The former chemical engineer, who was offered a Fulbright scholarship to study at the prestigious Massachusetts Institute of Technology, may be reverting to basics, but his monumental portrayal of He-Man, produced by the famed Golan-Globus team, is anything but scaled down.
"I had to train for four months for this role," Lundgren says, "and I had to continue to work out daily during the 5l/2-week shoot. Sometimes I'd have to get up at 5 A.M. to get in a 45minute workout during the day. I would break up my exercises, doing my chest in the morning, for example, my shoulders during lunch and putting in some time on the stationary bicycle in the evening. And, of course, I would pump up on the set a lot during the day.

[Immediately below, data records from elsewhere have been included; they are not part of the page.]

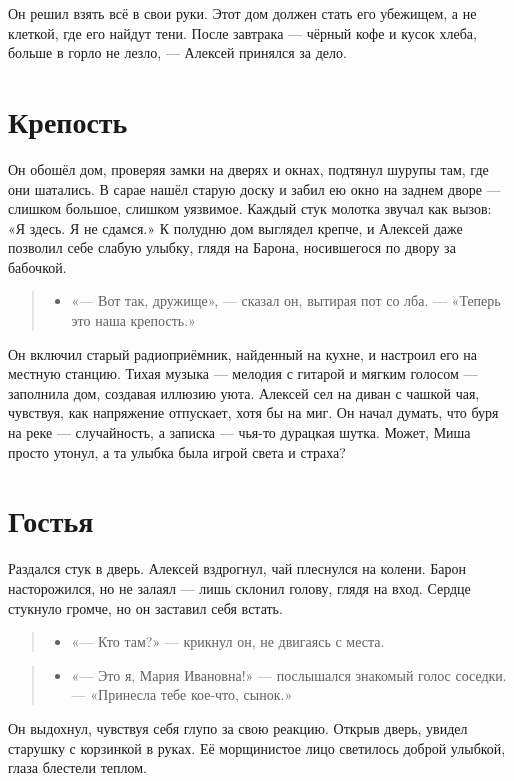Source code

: \documentclass[12pt,a4paper]{book}
\newenvironment{dialogue}{\begin{quote}\itshape\begin{itemize}\item[]}{\end{itemize}\end{quote}}
\begin{document}
Он решил взять всё в свои руки. Этот дом должен стать его убежищем, а не клеткой, где его найдут тени. После завтрака — чёрный кофе и кусок хлеба, больше в горло не лезло, — Алексей принялся за дело.

\section{Крепость}

Он обошёл дом, проверяя замки на дверях и окнах, подтянул шурупы там, где они шатались. В сарае нашёл старую доску и забил ею окно на заднем дворе — слишком большое, слишком уязвимое. Каждый стук молотка звучал как вызов: «Я здесь. Я не сдамся.» К полудню дом выглядел крепче, и Алексей даже позволил себе слабую улыбку, глядя на Барона, носившегося по двору за бабочкой.

\begin{dialogue}
«— Вот так, дружище», — сказал он, вытирая пот со лба. — «Теперь это наша крепость.»
\end{dialogue}

Он включил старый радиоприёмник, найденный на кухне, и настроил его на местную станцию. Тихая музыка — мелодия с гитарой и мягким голосом — заполнила дом, создавая иллюзию уюта. Алексей сел на диван с чашкой чая, чувствуя, как напряжение отпускает, хотя бы на миг. Он начал думать, что буря на реке — случайность, а записка — чья-то дурацкая шутка. Может, Миша просто утонул, а та улыбка была игрой света и страха?

\section{Гостья}

Раздался стук в дверь. Алексей вздрогнул, чай плеснулся на колени. Барон насторожился, но не залаял — лишь склонил голову, глядя на вход. Сердце стукнуло громче, но он заставил себя встать.

\begin{dialogue}
«— Кто там?» — крикнул он, не двигаясь с места.
\end{dialogue}

\begin{dialogue}
«— Это я, Мария Ивановна!» — послышался знакомый голос соседки. — «Принесла тебе кое-что, сынок.»
\end{dialogue}

Он выдохнул, чувствуя себя глупо за свою реакцию. Открыв дверь, увидел старушку с корзинкой в руках. Её морщинистое лицо светилось доброй улыбкой, глаза блестели теплом.
\end{document}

"The combination of training hard and being involved in a lot of action scenes," he explains, "made it essential for me to treat my body well and also to obtain maximum recuperation. So I got regular massages from Drew Francis, who also works on John McEnroe and Chris Evert Lloyd, to stay loose and maintain good muscle tone. And when that isn't enough and I needed some kinks worked out, I relied on my chiropractor, Greg Teft. "My diet was much better planned than it had been for Rocky IV" Lundgren says. "I talked to a number of nutritionists, and the program I came up with was very, very strict. For example, I cut out fats as much as possible. I wouldn't eat bread, dressings or sauces. Everything had to be unprocessed, quality food with high nutrition and no extra calories.
"My fluid intake was water, iced tea and coffee. After a while, I adjusted to always being just a little hungry. I got used to it because I knew that it contributed to how good I looked on screen. But beyond that, being hungry makes you edgy and more aggressive, and I found this contributed to my being able to play He-Man, a character filled with restless energy-just barely under control.

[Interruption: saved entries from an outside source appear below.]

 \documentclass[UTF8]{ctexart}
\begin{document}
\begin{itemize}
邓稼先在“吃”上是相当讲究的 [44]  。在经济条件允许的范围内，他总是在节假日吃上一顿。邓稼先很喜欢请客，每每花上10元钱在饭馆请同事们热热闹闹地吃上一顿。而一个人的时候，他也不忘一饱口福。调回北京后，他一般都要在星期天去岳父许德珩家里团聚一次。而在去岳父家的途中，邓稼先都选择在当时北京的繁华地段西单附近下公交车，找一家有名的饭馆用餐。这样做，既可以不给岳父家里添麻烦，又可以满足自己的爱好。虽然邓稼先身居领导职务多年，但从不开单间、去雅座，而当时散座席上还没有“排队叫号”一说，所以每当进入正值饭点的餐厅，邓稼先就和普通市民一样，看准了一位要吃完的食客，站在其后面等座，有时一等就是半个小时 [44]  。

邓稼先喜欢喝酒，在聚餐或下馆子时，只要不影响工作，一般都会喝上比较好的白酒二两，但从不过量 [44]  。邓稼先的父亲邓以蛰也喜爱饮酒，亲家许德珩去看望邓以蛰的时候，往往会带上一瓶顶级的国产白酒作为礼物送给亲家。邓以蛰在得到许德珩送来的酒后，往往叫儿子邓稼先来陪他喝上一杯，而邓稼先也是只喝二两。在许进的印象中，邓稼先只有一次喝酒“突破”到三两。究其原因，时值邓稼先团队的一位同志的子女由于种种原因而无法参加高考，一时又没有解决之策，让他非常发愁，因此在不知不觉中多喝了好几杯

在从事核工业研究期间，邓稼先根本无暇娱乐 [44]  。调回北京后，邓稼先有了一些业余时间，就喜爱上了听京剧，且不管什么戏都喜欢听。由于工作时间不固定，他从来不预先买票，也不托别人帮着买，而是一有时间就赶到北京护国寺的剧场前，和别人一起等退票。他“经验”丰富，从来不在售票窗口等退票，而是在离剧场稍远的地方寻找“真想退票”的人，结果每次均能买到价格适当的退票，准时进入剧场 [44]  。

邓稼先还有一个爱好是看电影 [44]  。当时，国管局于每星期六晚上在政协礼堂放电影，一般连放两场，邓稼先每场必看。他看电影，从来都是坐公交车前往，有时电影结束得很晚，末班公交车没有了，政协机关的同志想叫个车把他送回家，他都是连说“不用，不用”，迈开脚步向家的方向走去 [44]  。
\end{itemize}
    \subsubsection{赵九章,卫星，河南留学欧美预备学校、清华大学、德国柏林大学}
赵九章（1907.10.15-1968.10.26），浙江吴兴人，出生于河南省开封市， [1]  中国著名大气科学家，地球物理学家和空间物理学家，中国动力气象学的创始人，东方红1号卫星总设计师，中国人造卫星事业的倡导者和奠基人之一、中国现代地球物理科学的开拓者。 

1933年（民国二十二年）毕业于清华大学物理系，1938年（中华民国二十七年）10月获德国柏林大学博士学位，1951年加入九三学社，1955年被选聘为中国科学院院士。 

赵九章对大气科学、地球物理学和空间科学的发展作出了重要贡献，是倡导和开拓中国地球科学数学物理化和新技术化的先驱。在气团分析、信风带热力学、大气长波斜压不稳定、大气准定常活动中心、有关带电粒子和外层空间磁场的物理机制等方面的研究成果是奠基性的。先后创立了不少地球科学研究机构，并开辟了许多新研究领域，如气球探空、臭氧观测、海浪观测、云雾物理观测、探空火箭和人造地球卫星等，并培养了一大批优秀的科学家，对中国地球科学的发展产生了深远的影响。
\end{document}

"I playa fantasy character, but I tried to bring some realism to the role. I tried to show a soft side along with a hard side, and to incorporate some wit and intelligence along with the brawn. He-Man is larger than life, but he's also a Renaissance man."
When quizzed about his own attitudes, Lundgren responds, "My sense of what it means to be a man in the '80s revolves around a balance between one's emotional side and one's physical side. There has to be a balance there. The combination of emotionality and physicality creates a kind of sensuality I think is essential for contemporary man."

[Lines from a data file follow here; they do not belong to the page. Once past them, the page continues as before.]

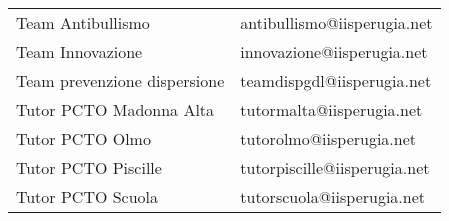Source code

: \begin{center}
\begin{tabular}{ll}
Team Antibullismo &
antibullismo@iisperugia.net\\
Team Innovazione&
innovazione@iisperugia.net\\
Team prevenzione dispersione&
teamdispgdl@iisperugia.net\\
Tutor PCTO Madonna Alta&
tutormalta@iisperugia.net\\
Tutor PCTO Olmo&
tutorolmo@iisperugia.net\\
Tutor PCTO Piscille &
tutorpiscille@iisperugia.net\\
Tutor PCTO Scuola&
tutorscuola@iisperugia.net\\
\midrule
\end{tabular}
\end{center}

Lundgren expresses admiration for Marion Brando, an actor he sees as possessing a winning combination of the overtly physical and the unapologetically vulnerable. "Brando was the first to play the likable villain. The Wild One was a great image. I would like to play those kinds of roles, not the sugar-soft kind. Or a good kind of guy who's slightly unlikable. You've got to have those two sides, other-wise you're boring." Lundgren is unlikely to bore audiences with his next project, in which he will playa chiaroscuro, good-bad character: an assassin with a heart of gold. "I'm looking forward to filming in Namibia, on the southwest coast of Africa. It's an R-rated action/adventure/ drama with political overtones." The as yet untitled Warner Bros. project is currently in preproduction, with a start day slated for mid-August.
Lundgren insists that it's probably his European upbringing that has inculcated in him his "dark side." "Europeans tend to have a slightly more decadent, raw, sensual side to them, which is why the press in Europe seems much more responsive to me. Many Americans don't pick this up." Lundgren's future plans include making the kind of "art films" most often produced in Europe, as well as the more commercially oriented audience-pleasers he insists American filmmakers do so well. "In the States everything revolves around the dollar," he says. "Commercial success is everything. I would like to do the small art film as well as the big American box-office hit. Ultimately, as with everything else, there has to be a balance. And a balance in Hollywood is not easy to achieve."